Cependant, en 2010, lors de la crise post-électorale entre Laurent Gbagbo et Alassane Ouattara, Soro se range du côté de Ouattara. Cette décision est souvent perçue comme une trahison par les partisans de Gbagbo, surtout après avoir été un partenaire clé du président sortant pendant plusieurs années. Le soutien militaire et politique de Soro a été déterminant pour l’accession au pouvoir de Ouattara en 2011, après la capture de Gbagbo par les forces pro-Ouattara avec l’aide des troupes françaises et onusiennes.
Soutien à Ouattara et Relations Tendues
Durant les premières années du régime Ouattara, Soro est récompensé pour sa loyauté : il est nommé Premier ministre, puis président de l’Assemblée nationale en 2012. Cependant, ses ambitions personnelles commencent à créer des tensions. Soro aspire à la présidence, ce qui le met en concurrence directe avec le camp Ouattara, qui favorise l’émergence de nouveaux candidats.

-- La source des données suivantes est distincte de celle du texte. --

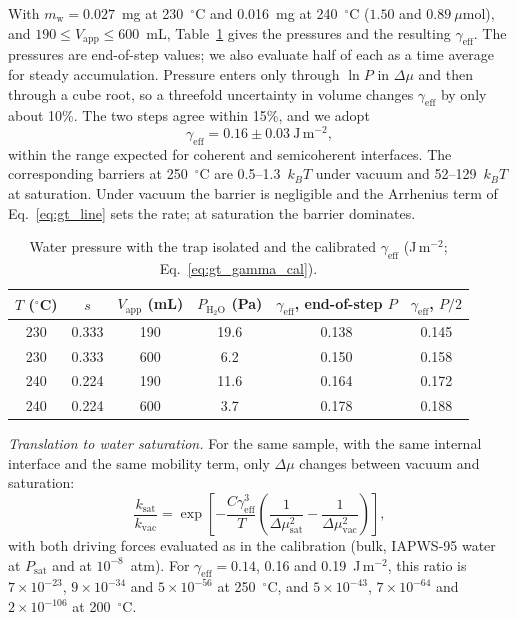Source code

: With $m_{\mathrm{w}} = 0.027$~mg at 230~$^\circ$C and 0.016~mg at 240~$^\circ$C ($1.50$ and
$0.89~\mu$mol), and $190\le V_{\mathrm{app}}\le600$~mL, Table~\ref{tab:gt_gamma} gives the pressures
and the resulting $\gamma_{\mathrm{eff}}$. The pressures are end-of-step values; we also evaluate half
of each as a time average for steady accumulation. Pressure enters only through $\ln P$ in
$\Delta\mu$ and then through a cube root, so a threefold uncertainty in volume changes
$\gamma_{\mathrm{eff}}$ by only about 10\%. The two steps agree within 15\%, and we adopt
\begin{equation}
  \gamma_{\mathrm{eff}} = 0.16\pm0.03~\mathrm{J\,m^{-2}} ,
\end{equation}
within the range expected for coherent and semicoherent interfaces. The corresponding barriers at
250~$^\circ$C are 0.5--1.3~$k_BT$ under vacuum and 52--129~$k_BT$ at saturation. Under vacuum the
barrier is negligible and the Arrhenius term of Eq.~\eqref{eq:gt_line} sets the rate; at saturation
the barrier dominates.

\begin{table}[htbp]
  \centering
  \caption{Water pressure with the trap isolated and the calibrated $\gamma_{\mathrm{eff}}$ (J\,m$^{-2}$; Eq.~\eqref{eq:gt_gamma_cal}).}
  \label{tab:gt_gamma}
  \begin{tabular}{cccccc}
    \hline
    $T$ ($^\circ$C) & $s$ & $V_{\mathrm{app}}$ (mL) & $P_{\mathrm{H_2O}}$ (Pa) & $\gamma_{\mathrm{eff}}$, end-of-step $P$ & $\gamma_{\mathrm{eff}}$, $P/2$ \\
    \hline
    230 & 0.333 & 190 & 19.6 & 0.138 & 0.145 \\
    230 & 0.333 & 600 & 6.2  & 0.150 & 0.158 \\
    240 & 0.224 & 190 & 11.6 & 0.164 & 0.172 \\
    240 & 0.224 & 600 & 3.7  & 0.178 & 0.188 \\
    \hline
  \end{tabular}
\end{table}

\textit{Translation to water saturation.} For the same sample, with the same internal interface
and the same mobility term, only $\Delta\mu$ changes between vacuum and saturation:
\begin{equation}
  \frac{k_{\mathrm{sat}}}{k_{\mathrm{vac}}} = \exp\!\left[-\frac{C\gamma_{\mathrm{eff}}^{3}}{T}\left(\frac{1}{\Delta\mu_{\mathrm{sat}}^{2}} - \frac{1}{\Delta\mu_{\mathrm{vac}}^{2}}\right)\right],
  \label{eq:gt_translate}
\end{equation}
with both driving forces evaluated as in the calibration (bulk, IAPWS-95 water at $P_{\mathrm{sat}}$ and
at $10^{-8}$~atm). For $\gamma_{\mathrm{eff}} = 0.14$, 0.16 and 0.19~J\,m$^{-2}$, this ratio is
$7\times10^{-23}$, $9\times10^{-34}$ and $5\times10^{-56}$ at 250~$^\circ$C, and $5\times10^{-43}$,
$7\times10^{-64}$ and $2\times10^{-106}$ at 200~$^\circ$C.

En 2018, les relations entre Soro et Ouattara se détériorent de manière significative. Soro refuse de se plier aux stratégies du Rassemblement des Républicains (RDR) pour les élections de 2020, et les rumeurs de son projet présidentiel se renforcent. Cette période marque le début de son isolement politique.

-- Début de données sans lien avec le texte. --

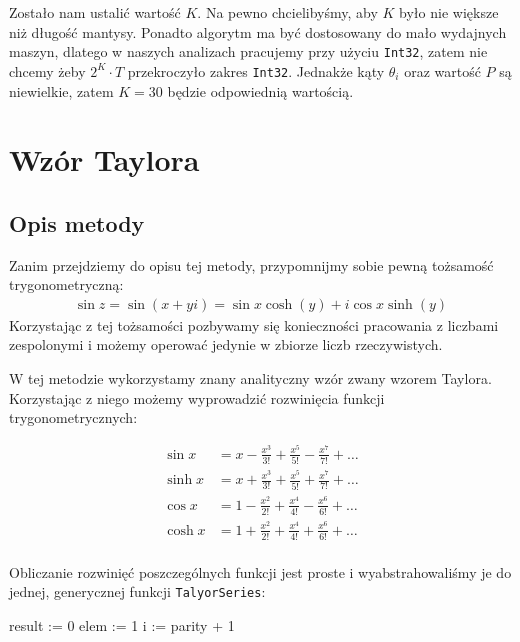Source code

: \documentclass[12pt]{extarticle}
\theoremstyle{remark}
\theoremstyle{definition}
\theoremstyle{definition}
\begin{document}
Zostało nam ustalić wartość $K$. Na pewno chcielibyśmy, aby $K$ było nie większe niż
długość mantysy. Ponadto algorytm ma być dostosowany do mało wydajnych maszyn, dlatego
w naszych analizach pracujemy przy użyciu \texttt{Int32}, zatem nie chcemy żeby $2^K\cdot T$ przekroczyło
zakres \texttt{Int32}. Jednakże kąty $\theta_i$ oraz wartość $P$ są niewielkie, zatem $K = 30$ będzie
odpowiednią wartością.

\section{Wzór Taylora}
\subsection{Opis metody}
Zanim przejdziemy do opisu tej metody, przypomnijmy sobie pewną tożsamość trygonometryczną:
\begin{align}
  \sin z = \sin (x + yi) = \sin x\cosh (y) + i\cos x\sinh(y) 
\end{align}
Korzystając z tej tożsamości pozbywamy się konieczności pracowania z liczbami zespolonymi i możemy operować jedynie w zbiorze liczb rzeczywistych.

W tej metodzie wykorzystamy znany analityczny wzór zwany wzorem Taylora. Korzystając z niego możemy wyprowadzić rozwinięcia funkcji trygonometrycznych:

\begin{align*}
  \sin x  & = x - \frac{x^3}{3!} + \frac{x^5}{5!} - \frac{x^7}{7!} + \ldots \\
  \sinh x & = x + \frac{x^3}{3!} + \frac{x^5}{5!} + \frac{x^7}{7!} + \ldots \\
  \cos x  & = 1 - \frac{x^2}{2!} + \frac{x^4}{4!} - \frac{x^6}{6!} + \ldots \\
  \cosh x & = 1 + \frac{x^2}{2!} + \frac{x^4}{4!} + \frac{x^6}{6!} + \ldots \\
\end{align*}

Obliczanie rozwinięć poszczególnych funkcji jest proste i wyabstrahowaliśmy je do jednej, generycznej funkcji \texttt{TalyorSeries}:
\begin{center}
  \begin{algorithm}[H]
    \SetAlgoLined
    result := 0\;
    elem := 1\;
    i := parity + 1\;
  \end{algorithm}
\end{center}
\end{document}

Exil et Isolement Politique
En 2019, Soro démissionne de son poste de président de l’Assemblée nationale et quitte le RDR. En janvier 2020, alors qu’il tente de rentrer en Côte d’Ivoire après un séjour à l’étranger, un mandat d’arrêt est émis contre lui pour tentative de déstabilisation de l’État. Il choisit alors de rester en exil en Europe, où il continue de critiquer ouvertement le régime d’Alassane Ouattara.
Cette situation aggrave son isolement politique. Plusieurs de ses anciens alliés, y compris certains membres influents des Forces Nouvelles, se désolidarisent de lui, préférant rester proches du pouvoir ou adopter une position plus neutre.

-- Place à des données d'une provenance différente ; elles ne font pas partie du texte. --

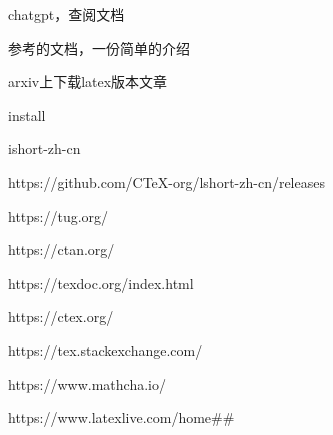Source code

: \documentclass[11pt]{ctexart}
\begin{document}
 chatgpt，查阅文档

参考的文档，一份简单的介绍

arxiv上下载latex版本文章

install







ishort-zh-cn

https://github.com/CTeX-org/lshort-zh-cn/releases



https://tug.org/

https://ctan.org/

https://texdoc.org/index.html

https://ctex.org/

https://tex.stackexchange.com/

https://www.mathcha.io/

https://www.latexlive.com/home\#\#
\end{document}

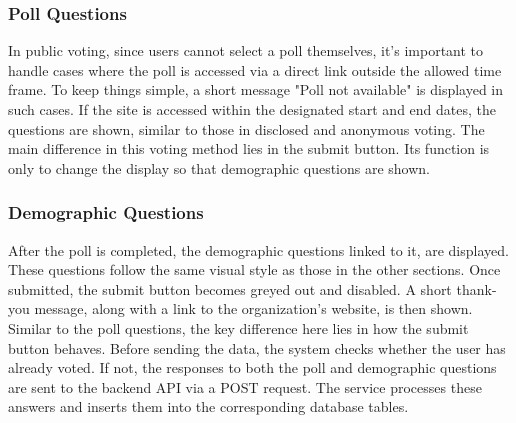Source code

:\documentclass[a4paper,12pt]{report}
\begin{document}
\subsubsection{Poll Questions}
In public voting, since users cannot select a poll themselves, it's important to handle cases where the poll is accessed via a direct link outside the allowed time frame. To keep things simple, a short message "Poll not available" is displayed in such cases. If the site is accessed within the designated start and end dates, the questions are shown, similar to those in disclosed and anonymous voting. The main difference in this voting method lies in the submit button. Its function is only to change the display so that demographic questions are shown.

\subsubsection{Demographic Questions}
After the poll is completed, the demographic questions linked to it, are displayed. These questions follow the same visual style as those in the other sections. Once submitted, the submit button becomes greyed out and disabled. A short thank-you message, along with a link to the organization's website, is then shown. Similar to the poll questions, the key difference here lies in how the submit button behaves. Before sending the data, the system checks whether the user has already voted. If not, the responses to both the poll and demographic questions are sent to the backend API via a POST request. The service processes these answers and inserts them into the corresponding database tables.
\end{document}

Rejet des Alliances : Thiam et Gbagbo
En exil, Soro tente de bâtir des alliances avec d’autres opposants au régime d’Ouattara, notamment Laurent Gbagbo et Tidjane Thiam. Cependant, ces efforts se soldent par des échecs.
Laurent Gbagbo : Depuis son retour en Côte d’Ivoire après son acquittement par la Cour pénale internationale (CPI), Gbagbo a adopté une stratégie prudente et refuse de s’allier ouvertement à Soro, qu’il perçoit comme un rival potentiel mais aussi comme un traître de la crise de 2010-2011.
Tidjane Thiam : Quant à Tidjane Thiam, ancien ministre et homme d’affaires de renommée internationale, il reste également à distance de Soro. Thiam cherche à construire une image de réformateur moderne, et s’allier à une figure aussi controversée que Soro pourrait ternir cette image.
Ces rejets accentuent l’isolement de Soro, qui se retrouve sans soutien significatif à l’intérieur du pays, malgré une base militante résiduelle.
Analyse et Perspectives
Guillaume Soro a connu une ascension rapide mais également une chute tout aussi brutale. Son parcours est le reflet de la complexité des alliances politiques en Côte d’Ivoire, où les fidélités sont souvent changeantes et dictées par les intérêts personnels ou de survie politique.
Son exil et son isolement rendent incertaine sa capacité à jouer un rôle majeur dans l’avenir politique ivoirien. En outre, le manque de soutien tant sur la scène nationale qu’internationale limite ses options. Son avenir dépendra de sa capacité à reconquérir une base politique solide, à rallier des soutiens de poids, et à naviguer dans un environnement politique ivoirien en constante évolution.
En conclusion, Guillaume Soro reste une figure incontournable de l’histoire récente de la Côte d’Ivoire, mais son avenir politique semble compromis à moins d’un retournement de situation exceptionnel.